BLACK BEAUTY IS A'WAITING

BLACK BEAUTY IS A'WAITING
THIS BEAUTY ROCKS!

Sunday, September 26, 2010

CHAPTER 5: MAIN 70 - MAIN 78 .... THE ONGOING SAGA OF LIFE IN ALASKA

When I was just old enough to know something about telephones – you know, those big, black heavy plastic boxes with rotary dials that went “click-click-click” in rapid succession when you turned them, and hand pieces that looked and felt like lead dumbbells on a leash – Anchorage was what my father euphemistically called a “berg”.

As in, “This berg’s too small for two cab companies.”

But he was wrong, according to my definitions:

- A “city” is so large that you have too many neighbors and you don’t know nor do you want to know any of them;

- A “town” is so large that you still have numerous neighbors but you do know and let your children play with those who live on your same street, or perhaps the next street over;

- A “village” is small enough that most of your neighbors are your friends and everyone else is neighborly, even those who live many streets away;

- A “berg” is so tiny that all its residents are your neighbors and there are no streets!

Anchorage was definitely a village, albeit a very cosmopolitan one. We could claim, in the late ‘40’s, to be Alaska’s largest population center, to have Alaska’s largest “international” airport, seaplane base, Army base and Air base – and two taxi cab companies.

How may “bergs” have two cab companies?

In fact, how many “villages” can boast that? Maybe we were actually a small town; I’ll leave that open to debate.

But what isn’t debatable is the rivalry that existed between the Yellow Cab Company and its archrival, Union Cab.

The ubiquitous, yellow Yellow Cabs could be seen at the head of a billowing trail of dust as they raced though our streets. In my youth I thought of the color yellow as being closer to the shade of mustard, so dirty were these Chariots of Convenience.

Union cabs were far fewer and definitely less noticeable. Their drab green and grey two tone exteriors didn’t seem to show the dust and dirt so readily. Their drivers, too, were undistinguished, whereas the Yellow Cab drivers wore snappy yellow caps.

Like a train porter. Or an airport sky cap.

To a young boy, they had a military kind of look and aura, and were the favorites of my school friends and me.

And apparently of the townsfolk, as well, since it seemed to us that the fleet of Yellow Cabs kept growing and the number of Union cabs kept shrinking by comparison.

Their rivalry led to fare wars and advertising campaigns that kept us all in a state of eager anticipation, awaiting the next volley in their game of one-upmanship.

The most memorable to me was when each company came up with a slogan – and advertising jingle – based on its telephone number.

Being a village, as we were then, our phone numbers were prefixed with an exchange name.
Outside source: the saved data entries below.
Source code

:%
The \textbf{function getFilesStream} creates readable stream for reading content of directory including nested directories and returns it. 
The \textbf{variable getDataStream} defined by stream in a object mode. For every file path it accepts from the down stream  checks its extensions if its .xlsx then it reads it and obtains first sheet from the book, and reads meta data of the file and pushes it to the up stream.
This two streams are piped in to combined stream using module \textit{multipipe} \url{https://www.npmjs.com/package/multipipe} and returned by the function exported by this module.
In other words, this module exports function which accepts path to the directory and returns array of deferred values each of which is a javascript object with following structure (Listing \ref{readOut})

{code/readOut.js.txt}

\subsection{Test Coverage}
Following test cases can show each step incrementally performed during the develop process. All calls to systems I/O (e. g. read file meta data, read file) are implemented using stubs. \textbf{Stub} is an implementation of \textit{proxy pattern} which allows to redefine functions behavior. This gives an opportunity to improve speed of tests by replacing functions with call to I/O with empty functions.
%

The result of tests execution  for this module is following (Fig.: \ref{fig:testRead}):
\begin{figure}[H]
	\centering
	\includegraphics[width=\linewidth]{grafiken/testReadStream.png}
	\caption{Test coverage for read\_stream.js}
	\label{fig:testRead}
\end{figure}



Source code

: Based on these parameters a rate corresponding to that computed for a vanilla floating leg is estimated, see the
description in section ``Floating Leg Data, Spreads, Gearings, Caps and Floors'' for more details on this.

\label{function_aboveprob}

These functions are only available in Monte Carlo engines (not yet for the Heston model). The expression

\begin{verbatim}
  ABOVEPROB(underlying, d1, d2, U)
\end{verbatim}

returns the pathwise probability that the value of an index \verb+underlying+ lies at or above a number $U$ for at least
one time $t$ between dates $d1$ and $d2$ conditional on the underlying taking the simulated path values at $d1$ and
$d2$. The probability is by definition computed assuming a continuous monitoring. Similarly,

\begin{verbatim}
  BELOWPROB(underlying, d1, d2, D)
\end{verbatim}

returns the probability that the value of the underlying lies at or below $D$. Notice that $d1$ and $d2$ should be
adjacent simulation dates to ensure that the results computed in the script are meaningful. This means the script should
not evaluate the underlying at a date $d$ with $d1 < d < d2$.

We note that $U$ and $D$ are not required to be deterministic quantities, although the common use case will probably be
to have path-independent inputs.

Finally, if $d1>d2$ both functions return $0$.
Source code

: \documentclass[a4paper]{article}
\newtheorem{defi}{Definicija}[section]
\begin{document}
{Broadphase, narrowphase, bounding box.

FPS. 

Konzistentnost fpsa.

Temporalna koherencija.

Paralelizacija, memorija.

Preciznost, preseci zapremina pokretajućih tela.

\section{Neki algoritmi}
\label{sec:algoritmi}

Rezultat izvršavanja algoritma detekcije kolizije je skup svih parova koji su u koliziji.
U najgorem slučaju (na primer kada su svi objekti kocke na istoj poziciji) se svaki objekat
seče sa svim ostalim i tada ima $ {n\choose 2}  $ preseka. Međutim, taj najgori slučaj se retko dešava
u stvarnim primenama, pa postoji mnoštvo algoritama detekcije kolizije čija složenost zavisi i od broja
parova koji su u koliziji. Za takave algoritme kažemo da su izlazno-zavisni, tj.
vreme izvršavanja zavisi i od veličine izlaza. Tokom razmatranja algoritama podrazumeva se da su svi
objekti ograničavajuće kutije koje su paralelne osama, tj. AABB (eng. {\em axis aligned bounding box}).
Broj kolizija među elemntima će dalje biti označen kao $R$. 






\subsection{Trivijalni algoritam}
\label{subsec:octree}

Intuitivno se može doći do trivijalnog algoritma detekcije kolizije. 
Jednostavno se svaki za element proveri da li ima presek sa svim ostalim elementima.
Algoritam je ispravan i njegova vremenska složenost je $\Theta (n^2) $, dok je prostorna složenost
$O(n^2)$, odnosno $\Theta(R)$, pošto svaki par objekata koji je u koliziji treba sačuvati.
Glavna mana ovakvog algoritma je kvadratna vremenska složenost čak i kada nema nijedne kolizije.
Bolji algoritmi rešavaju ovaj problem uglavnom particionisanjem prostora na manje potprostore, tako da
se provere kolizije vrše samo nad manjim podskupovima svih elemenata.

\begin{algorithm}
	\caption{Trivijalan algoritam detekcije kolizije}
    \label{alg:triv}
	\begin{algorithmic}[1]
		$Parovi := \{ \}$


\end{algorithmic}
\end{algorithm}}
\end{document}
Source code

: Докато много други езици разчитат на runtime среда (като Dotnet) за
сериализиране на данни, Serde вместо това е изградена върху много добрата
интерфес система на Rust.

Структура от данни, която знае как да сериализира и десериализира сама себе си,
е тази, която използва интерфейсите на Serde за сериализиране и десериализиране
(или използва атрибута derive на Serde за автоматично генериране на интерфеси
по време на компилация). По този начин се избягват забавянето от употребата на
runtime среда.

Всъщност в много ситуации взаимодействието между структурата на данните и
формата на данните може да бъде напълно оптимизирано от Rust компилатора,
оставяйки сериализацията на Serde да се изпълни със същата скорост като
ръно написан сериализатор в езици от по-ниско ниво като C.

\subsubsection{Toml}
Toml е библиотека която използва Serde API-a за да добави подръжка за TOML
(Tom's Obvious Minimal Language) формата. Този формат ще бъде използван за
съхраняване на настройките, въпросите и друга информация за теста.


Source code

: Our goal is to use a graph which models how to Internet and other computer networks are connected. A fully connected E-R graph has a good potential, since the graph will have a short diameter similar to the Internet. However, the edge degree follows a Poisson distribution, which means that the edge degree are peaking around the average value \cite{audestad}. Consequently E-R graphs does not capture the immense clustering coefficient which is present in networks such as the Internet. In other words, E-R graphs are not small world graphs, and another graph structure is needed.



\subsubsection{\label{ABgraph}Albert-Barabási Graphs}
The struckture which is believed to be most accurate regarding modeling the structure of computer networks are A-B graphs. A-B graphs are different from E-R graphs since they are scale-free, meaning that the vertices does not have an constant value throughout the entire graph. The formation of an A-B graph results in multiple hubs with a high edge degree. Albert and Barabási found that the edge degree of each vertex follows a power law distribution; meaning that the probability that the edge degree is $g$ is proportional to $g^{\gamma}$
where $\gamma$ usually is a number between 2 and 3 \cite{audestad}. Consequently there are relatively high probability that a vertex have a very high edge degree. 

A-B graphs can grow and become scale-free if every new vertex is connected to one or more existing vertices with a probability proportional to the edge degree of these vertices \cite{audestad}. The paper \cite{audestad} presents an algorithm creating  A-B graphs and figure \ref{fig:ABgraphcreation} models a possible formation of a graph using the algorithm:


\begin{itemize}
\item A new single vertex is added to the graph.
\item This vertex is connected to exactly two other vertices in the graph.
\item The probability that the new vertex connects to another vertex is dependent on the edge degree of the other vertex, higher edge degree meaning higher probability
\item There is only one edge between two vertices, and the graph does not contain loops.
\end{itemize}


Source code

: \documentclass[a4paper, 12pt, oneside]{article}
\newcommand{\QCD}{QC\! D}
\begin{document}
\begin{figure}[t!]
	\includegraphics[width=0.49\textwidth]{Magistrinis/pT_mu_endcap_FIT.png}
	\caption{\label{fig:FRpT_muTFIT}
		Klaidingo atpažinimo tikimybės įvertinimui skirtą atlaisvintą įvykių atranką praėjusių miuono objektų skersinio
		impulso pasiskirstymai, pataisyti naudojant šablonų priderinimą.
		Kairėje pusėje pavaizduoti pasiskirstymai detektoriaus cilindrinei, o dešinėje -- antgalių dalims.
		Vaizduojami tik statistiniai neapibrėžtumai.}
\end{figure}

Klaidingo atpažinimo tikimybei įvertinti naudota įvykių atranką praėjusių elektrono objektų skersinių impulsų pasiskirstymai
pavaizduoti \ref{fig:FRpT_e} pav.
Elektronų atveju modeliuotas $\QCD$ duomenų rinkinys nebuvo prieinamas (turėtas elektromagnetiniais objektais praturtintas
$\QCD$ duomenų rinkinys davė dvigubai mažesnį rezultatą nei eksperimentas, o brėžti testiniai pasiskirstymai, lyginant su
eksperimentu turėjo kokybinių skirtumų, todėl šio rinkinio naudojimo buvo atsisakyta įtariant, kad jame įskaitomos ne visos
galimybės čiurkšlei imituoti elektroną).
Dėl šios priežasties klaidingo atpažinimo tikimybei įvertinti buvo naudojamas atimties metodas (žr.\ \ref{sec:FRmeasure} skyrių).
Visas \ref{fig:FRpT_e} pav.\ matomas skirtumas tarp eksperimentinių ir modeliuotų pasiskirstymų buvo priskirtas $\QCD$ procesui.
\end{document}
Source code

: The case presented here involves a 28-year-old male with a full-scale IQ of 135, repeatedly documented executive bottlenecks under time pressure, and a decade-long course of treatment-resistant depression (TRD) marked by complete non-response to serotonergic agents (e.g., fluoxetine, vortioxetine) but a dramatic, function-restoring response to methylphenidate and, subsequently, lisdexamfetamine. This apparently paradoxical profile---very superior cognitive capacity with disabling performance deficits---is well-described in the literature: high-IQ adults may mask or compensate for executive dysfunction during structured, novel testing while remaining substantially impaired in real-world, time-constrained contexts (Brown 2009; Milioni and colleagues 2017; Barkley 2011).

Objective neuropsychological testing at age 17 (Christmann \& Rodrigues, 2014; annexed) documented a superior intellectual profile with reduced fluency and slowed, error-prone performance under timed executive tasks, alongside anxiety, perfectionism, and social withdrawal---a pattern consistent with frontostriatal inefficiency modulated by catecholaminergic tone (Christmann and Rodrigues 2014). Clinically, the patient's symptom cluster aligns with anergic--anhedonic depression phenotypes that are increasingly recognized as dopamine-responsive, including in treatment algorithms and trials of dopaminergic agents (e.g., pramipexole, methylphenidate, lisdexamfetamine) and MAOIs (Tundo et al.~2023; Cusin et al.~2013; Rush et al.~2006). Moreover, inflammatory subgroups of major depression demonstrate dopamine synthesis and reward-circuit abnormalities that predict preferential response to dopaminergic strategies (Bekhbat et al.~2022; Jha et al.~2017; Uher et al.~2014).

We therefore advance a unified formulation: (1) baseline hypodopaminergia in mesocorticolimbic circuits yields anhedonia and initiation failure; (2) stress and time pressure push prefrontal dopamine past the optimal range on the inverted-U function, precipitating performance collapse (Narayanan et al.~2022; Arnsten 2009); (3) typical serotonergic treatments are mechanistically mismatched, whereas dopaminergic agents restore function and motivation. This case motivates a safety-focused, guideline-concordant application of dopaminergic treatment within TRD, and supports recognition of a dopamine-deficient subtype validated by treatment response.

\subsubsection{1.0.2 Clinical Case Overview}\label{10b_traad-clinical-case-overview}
The “downtown” area was, of course, “Main”. We dialed “M” “A” as the prefix to those numbers. An astute phone user would know exactly where on the grid of Anchorage and its environs a particular number was located by having learned where all the prefixes were. “MA” was the core downtown, the business district.

And the Main exchange had – get ready for this – 99 numbers assigned to it. The number given to Yellow Cab was “MA70”, which we all pronounced as “Main Seven-Oh”.

Union Cab, a later addition to our growing community, was assigned “MA78”, which we all said as “Main Seven-Eight”.

The advertising war started when Yellow Cab began airing this jingle on our one radio station: “When you gotta go, call Main Seven-Oh!” Having a larger fleet, Yellow Cab used central dispatch. The ad implied, and correctly so, that your phone call started a cab on its way to you from the downtown headquarters. Cabbies sat around the pot belly stove in the cramped dispatch office drinking coffee and smoking cigarettes, waiting for their turn. The dispatcher would write the address for pickup on a slip of paper, call the next driver and send him on his way.

The jingle was catchy, easy to remember, and boosted market share immediately. It also appealed to the old-timers in town who always “went” in a Yellow Cab.

But Union Cab, not to be outdone, countered with an equally ingenious jingle based on its “newer” number: “When you can’t wait, call Main Seven-Eight!”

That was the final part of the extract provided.